Not to trivialise a deeply emotive and morally complex issue, but the OP does remind me a little of some letters which appeared in Viz many years ago.

“Why doesn’t someone just invent an aerosol that cures AIDS?”

… and so forth. Good idea, come to think of it. Hey! What about a special sort of helmet that stops you ever getting cancer?

But whos going to pay for all of the artifical wombs and then care for the live babies? A lot ( by no means all ) of the Anti-Choice people I have run into could give 2 shits about the babies once they are born, all they care about is getting them born in the first place. I have noticed no groundswell amongst these people to step up and offer financial support for the mother and a commitment to raise the baby themselves if the mother dosen’t abort, they just don’t want the abortion done at all. After the baby is born, to them it’s somebody else’s problem.

The problem is actually related to a common misconception about human DNA being the “blueprint” of a human being (ditto for other creatures), as if it were sufficient unto itself to produce a person.

Actually, the DNA of the embryo (term used as shorthand – other stages are implicit) is primarily responsible for triggering the production of protiens in a correct sequence. This process is inextricably linked to reactions in the mother’s body. There’s a dialog here.

Metaphorically speaking, human DNA is not a blueprint for building a human in isolation, but rather a set of instructions that guides the assembly line. Remove the assembly line and warehouse, and the process falls apart.
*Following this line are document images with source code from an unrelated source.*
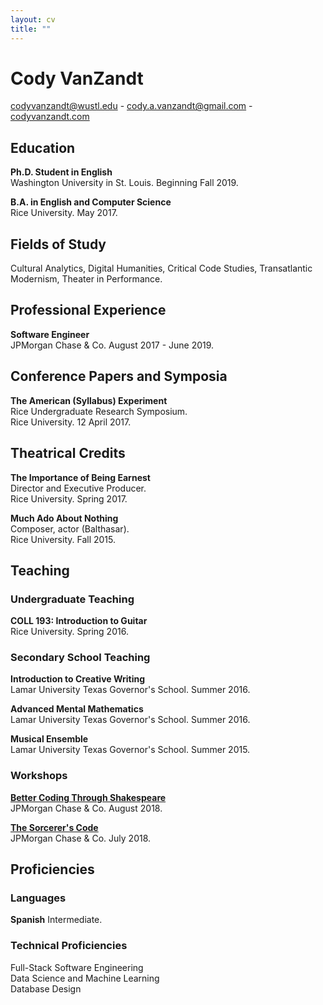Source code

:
 ```yaml
---
layout: cv
title: ""
---
```


# Cody VanZandt

[codyvanzandt@wustl.edu](mailto:codyvanzandt@wustl.edu) - [cody.a.vanzandt@gmail.com](mailto:cody.a.vanzandt@gmail.com) - [codyvanzandt.com](https://codyvanzandt.com)

## Education

**Ph.D. Student in English**  
Washington University in St. Louis. Beginning Fall 2019.

**B.A. in English and Computer Science**  
Rice University. May 2017.

## Fields of Study
Cultural Analytics, Digital Humanities, Critical Code Studies, Transatlantic Modernism, Theater in Performance.

## Professional Experience

**Software Engineer**  
JPMorgan Chase & Co. August 2017 - June 2019.

## Conference Papers and Symposia

**The American (Syllabus) Experiment**  
Rice Undergraduate Research Symposium.  
Rice University. 12 April 2017.

## Theatrical Credits

**The Importance of Being Earnest**  
Director and Executive Producer.  
Rice University. Spring 2017.

**Much Ado About Nothing**  
Composer, actor (Balthasar).  
Rice University. Fall 2015.

## Teaching

### Undergraduate Teaching

**COLL 193: Introduction to Guitar**  
Rice University. Spring 2016.

### Secondary School Teaching

**Introduction to Creative Writing**  
Lamar University Texas Governor's School. Summer 2016.

**Advanced Mental Mathematics**  
Lamar University Texas Governor's School. Summer 2016.

**Musical Ensemble**  
Lamar University Texas Governor's School. Summer 2015.

### Workshops

[**Better Coding Through Shakespeare**](https://codyvanzandt.com/BetterCodingThroughShakespeare/)  
JPMorgan Chase & Co. August 2018.

[**The Sorcerer's Code**](https://codyvanzandt.com/2018-08-31-sorcerers_code/)  
JPMorgan Chase & Co. July 2018.


## Proficiencies

### Languages
**Spanish**
Intermediate.

### Technical Proficiencies
Full-Stack Software Engineering  
Data Science and Machine Learning  
Database Design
Myself and a friend were talking about the number of cats I caught bonking in our garden, at least two of them were someone’s pets. Their excuse for not getting their cats spayed is “well it might get run over by a car the next day” (ie waste of money). I said “Feck it they should spay the bleedin’ owners!” [kidding] but we got into a deep discussion on the subject of en masse sterilisation [reversable] of all humans [male & female] of child producing age, so that if you wanted to have a baby you’d have to take a “conception pill” …

it’ll never catch on tho’

Also, never forget the amount of money invested every year in the issue of abortion. From doctors to legislators all the way down to the smallest organization looking for the next contribution. There’s just too much money involved to solve the whole problem.

Yes. Huxley wrote of a society where no human females got pregnant, “Mother” was a dirty word (so was “Father,” so don’t laugh) and sex was without guilt or reproductive consequences. All fetuses were raised in jars and their environment, nutrition and chemical composition was controlled so the resulting “class” of human had the desired characteristics; laborers didn’t need fancy brains, for example.

Sounds idylic to me. But then I’m an Alpha. :wink:

An artificial womb wouldn’t necessarily solve the problem of children conceived of rape. How do you raise a child from an artificial womb and tell it that its mother abandoned it and its father was a rapist?

The same way you do now.

Back to the OP, but the first artificial womb was announced in 1997. A Japanese Scientist kept a goat fetus alive for a few weeks in one. I can’t find any more recent research.

The best I could come up with was an article from two years ago, which mentions the Japanese research as well as research in the US.

Nothing’s gone longer than a week or two. My humble prediction is that the barriers are all but insurmountable, even if the legislative hurdles are cleared, b/c of the problem I cited above.